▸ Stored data
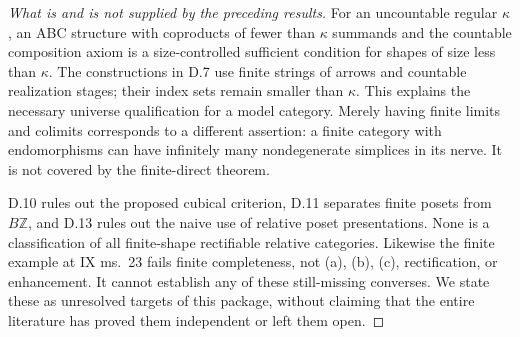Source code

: \begin{proof}[What is and is not supplied by the preceding results]
For an uncountable regular $\kappa$, an ABC structure with
coproducts of fewer than $\kappa$ summands and the countable
composition axiom is a size-controlled sufficient condition for
shapes of size less than $\kappa$. The constructions in D.7 use
finite strings of arrows and countable realization stages; their
index sets remain smaller than $\kappa$. This explains the
necessary universe qualification for a model category. Merely
having finite limits and colimits corresponds to a different
assertion: a finite category with endomorphisms can have infinitely
many nondegenerate simplices in its nerve. It is not covered by
the finite-direct theorem.

D.10 rules out the proposed cubical criterion, D.11 separates
finite posets from $B\mathbb Z$, and D.13 rules out the naive use
of relative poset presentations. None is a classification of all
finite-shape rectifiable relative categories. Likewise the finite
example at IX ms.~23 fails finite completeness, not (a), (b),
(c), rectification, or enhancement. It cannot establish any of
these still-missing converses. We state these as unresolved targets
of this package, without claiming that the entire literature has
proved them independent or left them open.
\end{proof}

▸ Your objective
The records need to be restated word for word, minus any images.

▸ Exercise solution
Source code

: \begin{proof}[What is and is not supplied by the preceding results]
For an uncountable regular $\kappa$, an ABC structure with
coproducts of fewer than $\kappa$ summands and the countable
composition axiom is a size-controlled sufficient condition for
shapes of size less than $\kappa$. The constructions in D.7 use
finite strings of arrows and countable realization stages; their
index sets remain smaller than $\kappa$. This explains the
necessary universe qualification for a model category. Merely
having finite limits and colimits corresponds to a different
assertion: a finite category with endomorphisms can have infinitely
many nondegenerate simplices in its nerve. It is not covered by
the finite-direct theorem.

D.10 rules out the proposed cubical criterion, D.11 separates
finite posets from $B\mathbb Z$, and D.13 rules out the naive use
of relative poset presentations. None is a classification of all
finite-shape rectifiable relative categories. Likewise the finite
example at IX ms.~23 fails finite completeness, not (a), (b),
(c), rectification, or enhancement. It cannot establish any of
these still-missing converses. We state these as unresolved targets
of this package, without claiming that the entire literature has
proved them independent or left them open.
\end{proof}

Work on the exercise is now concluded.